> _Directions_: Reproduce all the entries, matching the original word for word.

[Saved data entries]
+===+

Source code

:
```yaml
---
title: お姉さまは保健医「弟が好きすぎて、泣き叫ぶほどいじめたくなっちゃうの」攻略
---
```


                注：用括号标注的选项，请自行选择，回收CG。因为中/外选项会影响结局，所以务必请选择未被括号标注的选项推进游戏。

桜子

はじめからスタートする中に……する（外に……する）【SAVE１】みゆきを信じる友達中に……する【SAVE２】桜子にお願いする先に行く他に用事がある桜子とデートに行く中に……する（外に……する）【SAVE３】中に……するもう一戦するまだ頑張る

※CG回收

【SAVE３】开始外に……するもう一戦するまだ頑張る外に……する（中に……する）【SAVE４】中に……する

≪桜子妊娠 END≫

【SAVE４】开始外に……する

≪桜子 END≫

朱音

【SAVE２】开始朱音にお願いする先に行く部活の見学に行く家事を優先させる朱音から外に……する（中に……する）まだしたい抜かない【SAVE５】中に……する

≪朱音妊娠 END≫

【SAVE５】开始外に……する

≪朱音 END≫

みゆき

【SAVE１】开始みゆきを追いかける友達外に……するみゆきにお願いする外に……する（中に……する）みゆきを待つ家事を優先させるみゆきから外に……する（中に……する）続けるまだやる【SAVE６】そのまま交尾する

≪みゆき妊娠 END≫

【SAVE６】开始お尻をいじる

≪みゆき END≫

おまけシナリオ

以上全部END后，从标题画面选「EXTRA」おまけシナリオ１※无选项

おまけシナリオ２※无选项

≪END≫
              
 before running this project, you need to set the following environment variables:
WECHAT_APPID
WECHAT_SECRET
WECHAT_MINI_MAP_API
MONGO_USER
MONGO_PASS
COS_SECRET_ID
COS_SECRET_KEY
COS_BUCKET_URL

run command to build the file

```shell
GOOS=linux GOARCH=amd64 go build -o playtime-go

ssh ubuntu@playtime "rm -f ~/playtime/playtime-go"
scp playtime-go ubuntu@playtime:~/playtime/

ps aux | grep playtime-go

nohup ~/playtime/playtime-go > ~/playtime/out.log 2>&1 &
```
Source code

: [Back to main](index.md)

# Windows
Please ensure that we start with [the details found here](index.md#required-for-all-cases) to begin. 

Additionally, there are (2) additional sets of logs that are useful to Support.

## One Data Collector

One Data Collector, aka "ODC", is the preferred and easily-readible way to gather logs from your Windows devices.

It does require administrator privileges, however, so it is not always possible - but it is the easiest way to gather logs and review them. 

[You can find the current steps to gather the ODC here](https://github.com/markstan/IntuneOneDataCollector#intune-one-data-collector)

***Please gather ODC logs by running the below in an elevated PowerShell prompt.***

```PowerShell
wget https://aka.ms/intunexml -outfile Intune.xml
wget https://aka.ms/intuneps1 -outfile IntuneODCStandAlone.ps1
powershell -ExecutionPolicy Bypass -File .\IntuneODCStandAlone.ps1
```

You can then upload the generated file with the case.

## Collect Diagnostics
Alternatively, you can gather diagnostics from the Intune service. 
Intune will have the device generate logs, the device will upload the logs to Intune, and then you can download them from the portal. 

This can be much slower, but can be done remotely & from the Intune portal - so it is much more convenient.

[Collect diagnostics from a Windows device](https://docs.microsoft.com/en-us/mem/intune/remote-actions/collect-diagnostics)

+===+

> _Solution below_:
Source code

:
```yaml
---
title: お姉さまは保健医「弟が好きすぎて、泣き叫ぶほどいじめたくなっちゃうの」攻略
---
```


                注：用括号标注的选项，请自行选择，回收CG。因为中/外选项会影响结局，所以务必请选择未被括号标注的选项推进游戏。

桜子

はじめからスタートする中に……する（外に……する）【SAVE１】みゆきを信じる友達中に……する【SAVE２】桜子にお願いする先に行く他に用事がある桜子とデートに行く中に……する（外に……する）【SAVE３】中に……するもう一戦するまだ頑張る

※CG回收

【SAVE３】开始外に……するもう一戦するまだ頑張る外に……する（中に……する）【SAVE４】中に……する

≪桜子妊娠 END≫

【SAVE４】开始外に……する

≪桜子 END≫

朱音

【SAVE２】开始朱音にお願いする先に行く部活の見学に行く家事を優先させる朱音から外に……する（中に……する）まだしたい抜かない【SAVE５】中に……する

≪朱音妊娠 END≫

【SAVE５】开始外に……する

≪朱音 END≫

みゆき

【SAVE１】开始みゆきを追いかける友達外に……するみゆきにお願いする外に……する（中に……する）みゆきを待つ家事を優先させるみゆきから外に……する（中に……する）続けるまだやる【SAVE６】そのまま交尾する

≪みゆき妊娠 END≫

【SAVE６】开始お尻をいじる

≪みゆき END≫

おまけシナリオ

以上全部END后，从标题画面选「EXTRA」おまけシナリオ１※无选项

おまけシナリオ２※无选项

≪END≫
              
 before running this project, you need to set the following environment variables:
WECHAT_APPID
WECHAT_SECRET
WECHAT_MINI_MAP_API
MONGO_USER
MONGO_PASS
COS_SECRET_ID
COS_SECRET_KEY
COS_BUCKET_URL

run command to build the file

```shell
GOOS=linux GOARCH=amd64 go build -o playtime-go

ssh ubuntu@playtime "rm -f ~/playtime/playtime-go"
scp playtime-go ubuntu@playtime:~/playtime/

ps aux | grep playtime-go

nohup ~/playtime/playtime-go > ~/playtime/out.log 2>&1 &
```
Source code

: [Back to main](index.md)

# Windows
Please ensure that we start with [the details found here](index.md#required-for-all-cases) to begin. 

Additionally, there are (2) additional sets of logs that are useful to Support.

## One Data Collector

One Data Collector, aka "ODC", is the preferred and easily-readible way to gather logs from your Windows devices.

It does require administrator privileges, however, so it is not always possible - but it is the easiest way to gather logs and review them. 

[You can find the current steps to gather the ODC here](https://github.com/markstan/IntuneOneDataCollector#intune-one-data-collector)

***Please gather ODC logs by running the below in an elevated PowerShell prompt.***

```PowerShell
wget https://aka.ms/intunexml -outfile Intune.xml
wget https://aka.ms/intuneps1 -outfile IntuneODCStandAlone.ps1
powershell -ExecutionPolicy Bypass -File .\IntuneODCStandAlone.ps1
```

You can then upload the generated file with the case.

## Collect Diagnostics
Alternatively, you can gather diagnostics from the Intune service. 
Intune will have the device generate logs, the device will upload the logs to Intune, and then you can download them from the portal. 

This can be much slower, but can be done remotely & from the Intune portal - so it is much more convenient.

[Collect diagnostics from a Windows device](https://docs.microsoft.com/en-us/mem/intune/remote-actions/collect-diagnostics)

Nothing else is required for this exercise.